[Saved entries]
-- Opening Marker --
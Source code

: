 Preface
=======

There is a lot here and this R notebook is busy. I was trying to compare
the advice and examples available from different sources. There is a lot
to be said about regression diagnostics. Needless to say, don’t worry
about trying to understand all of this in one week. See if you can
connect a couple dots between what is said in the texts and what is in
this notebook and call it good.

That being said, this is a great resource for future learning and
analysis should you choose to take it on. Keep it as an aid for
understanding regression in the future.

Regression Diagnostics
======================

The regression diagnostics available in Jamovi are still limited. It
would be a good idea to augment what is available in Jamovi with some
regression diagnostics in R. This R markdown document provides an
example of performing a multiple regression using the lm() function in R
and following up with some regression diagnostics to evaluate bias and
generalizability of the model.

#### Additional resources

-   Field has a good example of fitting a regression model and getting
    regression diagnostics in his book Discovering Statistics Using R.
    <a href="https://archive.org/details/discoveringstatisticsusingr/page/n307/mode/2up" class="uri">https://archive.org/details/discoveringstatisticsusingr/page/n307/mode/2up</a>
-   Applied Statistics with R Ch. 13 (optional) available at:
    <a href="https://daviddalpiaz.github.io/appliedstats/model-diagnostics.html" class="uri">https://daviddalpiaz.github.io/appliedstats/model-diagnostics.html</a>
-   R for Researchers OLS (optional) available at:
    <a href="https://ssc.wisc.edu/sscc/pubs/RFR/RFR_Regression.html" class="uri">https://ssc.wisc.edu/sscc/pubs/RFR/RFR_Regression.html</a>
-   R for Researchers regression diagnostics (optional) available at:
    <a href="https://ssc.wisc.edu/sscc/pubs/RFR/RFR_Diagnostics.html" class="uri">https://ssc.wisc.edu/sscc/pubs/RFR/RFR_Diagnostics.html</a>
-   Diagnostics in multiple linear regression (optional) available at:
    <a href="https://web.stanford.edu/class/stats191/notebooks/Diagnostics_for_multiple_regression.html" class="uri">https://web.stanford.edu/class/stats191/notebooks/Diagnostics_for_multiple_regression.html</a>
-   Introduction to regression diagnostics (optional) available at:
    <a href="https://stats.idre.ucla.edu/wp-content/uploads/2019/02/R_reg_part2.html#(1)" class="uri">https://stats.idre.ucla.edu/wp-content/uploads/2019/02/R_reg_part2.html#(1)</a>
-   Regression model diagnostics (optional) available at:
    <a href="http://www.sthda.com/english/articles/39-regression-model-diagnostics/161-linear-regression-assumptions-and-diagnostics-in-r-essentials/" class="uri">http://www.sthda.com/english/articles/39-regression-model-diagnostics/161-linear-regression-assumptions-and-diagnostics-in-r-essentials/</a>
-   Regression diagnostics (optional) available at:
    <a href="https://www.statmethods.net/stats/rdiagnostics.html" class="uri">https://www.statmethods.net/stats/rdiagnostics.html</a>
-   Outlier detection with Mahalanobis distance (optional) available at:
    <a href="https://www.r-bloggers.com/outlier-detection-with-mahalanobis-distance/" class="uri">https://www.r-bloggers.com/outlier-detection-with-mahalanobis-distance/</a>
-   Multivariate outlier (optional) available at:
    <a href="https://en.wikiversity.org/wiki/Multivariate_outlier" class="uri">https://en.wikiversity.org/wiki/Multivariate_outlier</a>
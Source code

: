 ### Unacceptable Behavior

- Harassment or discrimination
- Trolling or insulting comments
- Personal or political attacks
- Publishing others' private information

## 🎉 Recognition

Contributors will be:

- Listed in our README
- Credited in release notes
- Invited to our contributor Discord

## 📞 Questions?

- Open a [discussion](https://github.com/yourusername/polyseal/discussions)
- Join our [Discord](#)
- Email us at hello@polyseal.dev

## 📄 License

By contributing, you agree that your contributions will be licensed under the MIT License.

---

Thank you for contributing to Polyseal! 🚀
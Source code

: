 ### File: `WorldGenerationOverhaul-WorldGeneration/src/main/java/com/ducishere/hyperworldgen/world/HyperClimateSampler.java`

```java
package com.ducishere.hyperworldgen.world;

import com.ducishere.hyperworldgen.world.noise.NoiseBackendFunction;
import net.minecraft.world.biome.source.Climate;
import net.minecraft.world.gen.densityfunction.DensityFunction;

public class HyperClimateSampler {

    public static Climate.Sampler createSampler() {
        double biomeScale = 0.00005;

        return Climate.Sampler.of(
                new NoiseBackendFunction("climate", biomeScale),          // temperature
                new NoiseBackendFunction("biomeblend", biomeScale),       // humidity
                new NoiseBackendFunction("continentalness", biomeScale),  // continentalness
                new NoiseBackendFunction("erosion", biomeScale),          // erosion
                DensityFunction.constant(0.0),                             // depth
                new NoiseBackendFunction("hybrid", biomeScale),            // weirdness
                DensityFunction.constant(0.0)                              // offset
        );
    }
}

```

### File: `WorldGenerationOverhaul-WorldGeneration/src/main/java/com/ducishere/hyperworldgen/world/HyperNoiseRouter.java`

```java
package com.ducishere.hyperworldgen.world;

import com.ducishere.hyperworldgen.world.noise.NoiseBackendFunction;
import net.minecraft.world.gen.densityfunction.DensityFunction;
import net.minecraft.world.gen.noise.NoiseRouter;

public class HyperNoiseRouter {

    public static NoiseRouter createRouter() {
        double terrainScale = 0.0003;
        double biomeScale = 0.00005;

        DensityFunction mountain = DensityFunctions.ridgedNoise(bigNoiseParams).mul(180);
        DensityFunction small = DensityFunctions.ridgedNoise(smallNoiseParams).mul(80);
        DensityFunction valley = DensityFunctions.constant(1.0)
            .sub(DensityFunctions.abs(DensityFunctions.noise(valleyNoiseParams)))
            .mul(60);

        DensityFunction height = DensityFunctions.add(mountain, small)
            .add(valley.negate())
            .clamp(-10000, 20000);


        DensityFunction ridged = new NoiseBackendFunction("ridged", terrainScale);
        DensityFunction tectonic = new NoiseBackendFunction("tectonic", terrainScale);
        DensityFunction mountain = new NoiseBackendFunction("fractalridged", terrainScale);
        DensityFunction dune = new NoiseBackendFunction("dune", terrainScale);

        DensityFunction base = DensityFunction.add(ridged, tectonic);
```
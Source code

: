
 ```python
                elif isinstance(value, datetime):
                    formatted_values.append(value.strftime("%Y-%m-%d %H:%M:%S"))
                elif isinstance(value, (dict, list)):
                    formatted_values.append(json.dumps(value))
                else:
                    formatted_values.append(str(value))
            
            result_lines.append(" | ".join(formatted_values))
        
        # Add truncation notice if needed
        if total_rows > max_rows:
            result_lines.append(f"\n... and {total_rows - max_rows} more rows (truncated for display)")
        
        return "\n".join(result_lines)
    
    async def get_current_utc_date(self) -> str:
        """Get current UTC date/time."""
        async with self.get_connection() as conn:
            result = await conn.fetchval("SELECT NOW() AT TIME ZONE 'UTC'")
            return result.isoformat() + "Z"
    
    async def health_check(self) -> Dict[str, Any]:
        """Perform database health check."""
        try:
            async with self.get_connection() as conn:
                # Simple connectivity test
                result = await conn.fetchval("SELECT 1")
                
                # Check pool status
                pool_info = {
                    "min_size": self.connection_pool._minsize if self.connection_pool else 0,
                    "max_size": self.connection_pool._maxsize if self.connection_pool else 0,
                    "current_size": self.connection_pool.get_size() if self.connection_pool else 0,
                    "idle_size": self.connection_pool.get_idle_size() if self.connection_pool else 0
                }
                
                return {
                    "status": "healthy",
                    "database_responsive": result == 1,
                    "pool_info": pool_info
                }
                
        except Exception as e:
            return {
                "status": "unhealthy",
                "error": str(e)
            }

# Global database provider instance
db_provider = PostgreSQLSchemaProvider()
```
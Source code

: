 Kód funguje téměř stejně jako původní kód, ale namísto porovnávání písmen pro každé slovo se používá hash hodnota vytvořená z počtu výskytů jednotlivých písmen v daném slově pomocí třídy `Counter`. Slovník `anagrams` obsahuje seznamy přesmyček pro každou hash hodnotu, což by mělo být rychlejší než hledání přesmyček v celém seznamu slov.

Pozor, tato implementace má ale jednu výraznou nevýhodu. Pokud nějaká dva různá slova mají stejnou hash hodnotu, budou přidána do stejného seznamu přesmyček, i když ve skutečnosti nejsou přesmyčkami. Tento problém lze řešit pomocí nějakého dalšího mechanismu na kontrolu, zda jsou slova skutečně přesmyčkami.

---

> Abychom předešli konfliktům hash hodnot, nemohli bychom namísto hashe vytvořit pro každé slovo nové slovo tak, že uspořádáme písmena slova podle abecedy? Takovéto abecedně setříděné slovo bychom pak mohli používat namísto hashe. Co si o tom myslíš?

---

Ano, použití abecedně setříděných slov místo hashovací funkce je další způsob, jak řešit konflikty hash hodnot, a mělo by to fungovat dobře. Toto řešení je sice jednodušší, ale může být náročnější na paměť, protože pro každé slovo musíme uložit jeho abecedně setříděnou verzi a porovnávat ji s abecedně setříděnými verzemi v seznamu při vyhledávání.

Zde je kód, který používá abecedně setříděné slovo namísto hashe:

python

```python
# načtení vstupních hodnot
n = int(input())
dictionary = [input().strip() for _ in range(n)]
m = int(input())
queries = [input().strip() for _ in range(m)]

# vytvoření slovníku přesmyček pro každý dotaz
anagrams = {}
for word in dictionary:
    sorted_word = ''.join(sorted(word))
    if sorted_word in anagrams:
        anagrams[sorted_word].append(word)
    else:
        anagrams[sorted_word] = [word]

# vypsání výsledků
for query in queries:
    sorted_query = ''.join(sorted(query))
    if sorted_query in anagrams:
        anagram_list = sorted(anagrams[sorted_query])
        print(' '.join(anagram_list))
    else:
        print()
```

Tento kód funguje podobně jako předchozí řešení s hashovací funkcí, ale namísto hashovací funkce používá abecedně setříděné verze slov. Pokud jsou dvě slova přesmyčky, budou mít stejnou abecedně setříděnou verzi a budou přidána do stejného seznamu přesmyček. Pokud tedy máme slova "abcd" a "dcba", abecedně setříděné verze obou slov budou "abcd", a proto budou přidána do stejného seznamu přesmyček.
-- Closing Marker --
* [About this exercise] Lines after the one containing "about trying to" are not part of the task. Output the entries exactly from their first line through that one.

* [Answer space]
Source code

: Preface
=======

There is a lot here and this R notebook is busy. I was trying to compare
the advice and examples available from different sources. There is a lot
to be said about regression diagnostics. Needless to say, don’t worry
about trying to understand all of this in one week. See if you can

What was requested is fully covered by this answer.